My Tamil family was deeply involved in an active, multicultural Methodist church in Colombo--choir, youth groups, Sunday school of 350 students and thirty-two teachers, community development. In this vibrant and harmonious atmosphere, we participated in a special evening service of thanksgiving on Sunday, July 23, 1983, a date I shall never forget. The text for the sermon was "How can I sing the Lord's song in a strange land?" I remember clearly being intrigued by this unusual choice. Little did I realize how significant those words would be in a few months time.
That same night, racial violence shattered our familiar world of peace and security. Mobs of Sinhalese attacked and set fire to thousands of Tamil homes. At two o'clock in the morning, my daughter burst into our room to say a neighbouring house was on fire. We fled in our nightclothes and sought refuge in our Sinhala Buddhist neighbour's home. We saw hate and destruction as never before. Cowering and shaking in shock and fear, hiding under beds, all we could do was hold hands and whisper prayers in the darkness. We could hear all around us the shouts of the mob and the crackle of flames. But in the midst of all of this horror we felt the comforting presence of God with us.
We dreaded the dawn when we feared we would be discovered. But morning brought a miracle instead. The news of the attack had spread like wildfire and our minister, a Sinhalese himself, and other Sinhalese church friends risked their lives to come to our rescue.

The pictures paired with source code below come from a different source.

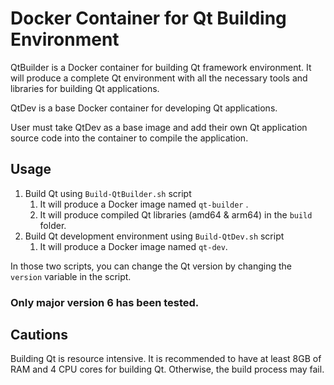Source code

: 

# Docker Container for Qt Building Environment

QtBuilder is a Docker container for building Qt framework environment. It will produce a complete Qt environment with all the necessary tools and libraries for building Qt applications.

QtDev is a base Docker container for developing Qt applications.

User must take QtDev as a base image and add their own Qt application source code into the container to compile the application.



## Usage

1. Build Qt using `Build-QtBuilder.sh` script
	1. It will produce a Docker image named `qt-builder` .
	2. It will produce compiled Qt libraries (amd64 & arm64) in the `build` folder.
2. Build Qt development environment using `Build-QtDev.sh` script
	1. It will produce a Docker image named `qt-dev`.


In those two scripts, you can change the Qt version by changing the `version` variable in the script. 

### Only major version 6 has been tested.


## Cautions

Building Qt is resource intensive. It is recommended to have at least 8GB of RAM and 4 CPU cores for building Qt. Otherwise, the build process may fail.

For several days we hid in the home of Sinhalese Buddhist friends, while murder, rape and arson stalked the streets of our land. Though these Buddhist friends cared for us with love and concern, they were often even more frightened than we were, especially when the armed forces were around. They found comfort when we prayed and read our Bibles and they often pleaded with us to pray to our God for their safety too.
Realizing how God was using these dreadful circumstances for us to witness to our faith, we gained courage and inspiration. In our church's refugee camp, many Hindu Tamils were bitter and angry and felt utterly desolate and hopeless. Here the Christian Tamils had to uphold them with prayer and caring. Several Hindus told us that they were amazed that we were not bitter but lived in faith and hope.
Another miracle. My brother-in-law in Australia succeeded in sponsoring us as immigrants. I was experiencing great stress and anxiety over many concerns such as giving up my job as chief accountant of the Central Bank and looking for employment in a strange land at the age of fifty-three; providing there for family life and children's education; leaving behind aged parents and other family members. But even as doors closed behind us I saw the hand of God opening windows. The Ecumenical Development Cooperative Society was looking for a project development officer to open up the Asia-Pacific region and suddenly I had a job. I had always planned to devote myself to some voluntary work in community service in Sri Lanka after I retired at sixty. But now I realized that God was starting me much sooner and in a much larger region. I constantly felt wonder and gratitude as I recognized God's hand shaping my daily life. I not only had the privilege of earning my livelihood but also the job satisfaction of helping underprivileged people achieve self-reliance.
Australia, where I am now a citizen, welcomed us. Our friends, relatives and the church community made us feel wanted and accepted, which was so important after the brutal rejection we experienced in our own country.
Once at a church service, I was asked to share my experience, after which the rest of my family worshipped God by singing traditional Sri Lankan hymns of praise. We were literally fulfilling the prediction made in that fateful Sunday evening sermon, singing the Lord's song in a strange land.